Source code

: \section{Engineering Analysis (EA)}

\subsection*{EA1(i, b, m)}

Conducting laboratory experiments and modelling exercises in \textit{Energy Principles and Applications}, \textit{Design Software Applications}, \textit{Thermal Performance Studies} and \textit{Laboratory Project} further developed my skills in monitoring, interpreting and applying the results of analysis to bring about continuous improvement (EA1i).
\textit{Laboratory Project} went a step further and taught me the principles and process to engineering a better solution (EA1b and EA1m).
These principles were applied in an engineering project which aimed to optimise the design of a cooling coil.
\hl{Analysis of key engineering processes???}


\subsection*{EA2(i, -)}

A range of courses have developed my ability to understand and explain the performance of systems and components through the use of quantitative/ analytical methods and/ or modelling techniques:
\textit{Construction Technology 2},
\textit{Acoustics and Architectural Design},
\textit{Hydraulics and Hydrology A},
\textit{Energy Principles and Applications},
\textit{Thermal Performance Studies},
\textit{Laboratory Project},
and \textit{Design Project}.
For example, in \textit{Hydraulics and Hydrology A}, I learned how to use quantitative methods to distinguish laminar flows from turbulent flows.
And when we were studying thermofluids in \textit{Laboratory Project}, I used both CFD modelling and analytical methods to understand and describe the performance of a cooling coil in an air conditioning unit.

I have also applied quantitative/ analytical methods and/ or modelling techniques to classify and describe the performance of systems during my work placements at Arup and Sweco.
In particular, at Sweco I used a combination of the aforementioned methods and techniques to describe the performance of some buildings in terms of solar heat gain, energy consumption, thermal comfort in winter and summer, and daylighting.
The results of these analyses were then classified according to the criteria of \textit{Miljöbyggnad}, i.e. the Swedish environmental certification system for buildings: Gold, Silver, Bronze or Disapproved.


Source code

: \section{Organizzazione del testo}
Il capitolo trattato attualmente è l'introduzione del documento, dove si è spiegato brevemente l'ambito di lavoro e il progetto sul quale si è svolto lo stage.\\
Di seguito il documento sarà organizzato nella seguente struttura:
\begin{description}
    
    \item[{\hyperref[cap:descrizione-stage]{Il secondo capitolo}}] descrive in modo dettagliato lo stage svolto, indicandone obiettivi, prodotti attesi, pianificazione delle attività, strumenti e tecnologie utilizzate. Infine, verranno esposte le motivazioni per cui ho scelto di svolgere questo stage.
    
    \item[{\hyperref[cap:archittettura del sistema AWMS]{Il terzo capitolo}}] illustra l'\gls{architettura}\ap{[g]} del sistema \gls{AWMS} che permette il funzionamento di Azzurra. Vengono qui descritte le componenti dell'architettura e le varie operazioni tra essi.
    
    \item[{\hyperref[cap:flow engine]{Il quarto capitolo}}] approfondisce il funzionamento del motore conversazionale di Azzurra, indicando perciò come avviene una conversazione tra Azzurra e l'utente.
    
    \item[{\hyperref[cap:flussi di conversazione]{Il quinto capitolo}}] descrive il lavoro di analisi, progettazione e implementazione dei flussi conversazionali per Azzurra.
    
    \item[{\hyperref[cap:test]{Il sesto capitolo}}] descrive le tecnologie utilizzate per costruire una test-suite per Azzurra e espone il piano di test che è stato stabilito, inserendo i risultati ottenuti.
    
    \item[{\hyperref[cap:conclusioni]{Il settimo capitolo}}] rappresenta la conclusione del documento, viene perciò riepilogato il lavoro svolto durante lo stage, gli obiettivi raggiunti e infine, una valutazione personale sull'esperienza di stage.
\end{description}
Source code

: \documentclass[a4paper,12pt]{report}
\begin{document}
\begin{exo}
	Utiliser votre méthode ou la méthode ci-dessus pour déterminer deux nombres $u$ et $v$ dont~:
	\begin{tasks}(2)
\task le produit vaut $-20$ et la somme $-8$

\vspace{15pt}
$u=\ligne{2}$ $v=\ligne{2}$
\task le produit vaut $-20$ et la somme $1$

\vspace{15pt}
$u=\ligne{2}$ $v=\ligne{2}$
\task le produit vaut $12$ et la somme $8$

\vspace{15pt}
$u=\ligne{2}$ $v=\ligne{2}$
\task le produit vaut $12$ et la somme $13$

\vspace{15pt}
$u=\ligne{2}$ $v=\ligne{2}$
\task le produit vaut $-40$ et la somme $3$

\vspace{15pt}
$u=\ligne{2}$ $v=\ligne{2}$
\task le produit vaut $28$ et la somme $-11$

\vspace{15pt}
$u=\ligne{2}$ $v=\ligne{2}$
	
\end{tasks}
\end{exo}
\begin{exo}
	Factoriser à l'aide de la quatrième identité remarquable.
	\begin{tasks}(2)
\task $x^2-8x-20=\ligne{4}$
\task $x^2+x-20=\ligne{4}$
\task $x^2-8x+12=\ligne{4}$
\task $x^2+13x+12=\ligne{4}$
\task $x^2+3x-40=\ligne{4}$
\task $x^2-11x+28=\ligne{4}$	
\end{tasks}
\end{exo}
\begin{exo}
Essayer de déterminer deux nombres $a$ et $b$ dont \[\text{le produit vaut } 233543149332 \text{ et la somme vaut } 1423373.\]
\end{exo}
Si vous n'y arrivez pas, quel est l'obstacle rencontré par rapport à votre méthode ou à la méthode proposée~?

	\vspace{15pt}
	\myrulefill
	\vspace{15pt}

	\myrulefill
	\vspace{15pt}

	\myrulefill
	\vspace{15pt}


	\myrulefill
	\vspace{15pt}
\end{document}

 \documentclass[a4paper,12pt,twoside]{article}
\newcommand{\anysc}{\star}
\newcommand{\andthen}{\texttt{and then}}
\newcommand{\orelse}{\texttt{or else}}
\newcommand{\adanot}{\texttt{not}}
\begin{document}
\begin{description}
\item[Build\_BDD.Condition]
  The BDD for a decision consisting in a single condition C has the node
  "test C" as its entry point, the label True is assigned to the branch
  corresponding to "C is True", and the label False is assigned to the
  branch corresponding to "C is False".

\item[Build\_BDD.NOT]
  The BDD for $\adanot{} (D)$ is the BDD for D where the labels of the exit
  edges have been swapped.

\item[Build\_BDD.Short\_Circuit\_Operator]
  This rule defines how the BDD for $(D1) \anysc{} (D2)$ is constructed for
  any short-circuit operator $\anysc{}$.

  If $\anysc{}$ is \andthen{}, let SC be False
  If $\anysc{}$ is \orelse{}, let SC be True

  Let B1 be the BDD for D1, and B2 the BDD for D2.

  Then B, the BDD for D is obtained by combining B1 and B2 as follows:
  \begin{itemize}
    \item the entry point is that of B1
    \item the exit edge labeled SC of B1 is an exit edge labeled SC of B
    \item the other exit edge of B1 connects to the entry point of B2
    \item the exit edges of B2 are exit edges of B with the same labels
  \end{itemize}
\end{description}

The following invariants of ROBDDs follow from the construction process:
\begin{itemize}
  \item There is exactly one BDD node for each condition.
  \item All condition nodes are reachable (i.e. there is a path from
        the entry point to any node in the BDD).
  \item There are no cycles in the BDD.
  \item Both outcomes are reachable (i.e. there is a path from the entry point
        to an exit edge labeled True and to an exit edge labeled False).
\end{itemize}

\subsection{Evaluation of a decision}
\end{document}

(Work instructions) Each line from the top of the material above through the line with "For example, in" must be echoed exactly, and no other line.

(Your solution)
Source code

: \section{Engineering Analysis (EA)}

\subsection*{EA1(i, b, m)}

Conducting laboratory experiments and modelling exercises in \textit{Energy Principles and Applications}, \textit{Design Software Applications}, \textit{Thermal Performance Studies} and \textit{Laboratory Project} further developed my skills in monitoring, interpreting and applying the results of analysis to bring about continuous improvement (EA1i).
\textit{Laboratory Project} went a step further and taught me the principles and process to engineering a better solution (EA1b and EA1m).
These principles were applied in an engineering project which aimed to optimise the design of a cooling coil.
\hl{Analysis of key engineering processes???}


\subsection*{EA2(i, -)}

A range of courses have developed my ability to understand and explain the performance of systems and components through the use of quantitative/ analytical methods and/ or modelling techniques:
\textit{Construction Technology 2},
\textit{Acoustics and Architectural Design},
\textit{Hydraulics and Hydrology A},
\textit{Energy Principles and Applications},
\textit{Thermal Performance Studies},
\textit{Laboratory Project},
and \textit{Design Project}.
For example, in \textit{Hydraulics and Hydrology A}, I learned how to use quantitative methods to distinguish laminar flows from turbulent flows.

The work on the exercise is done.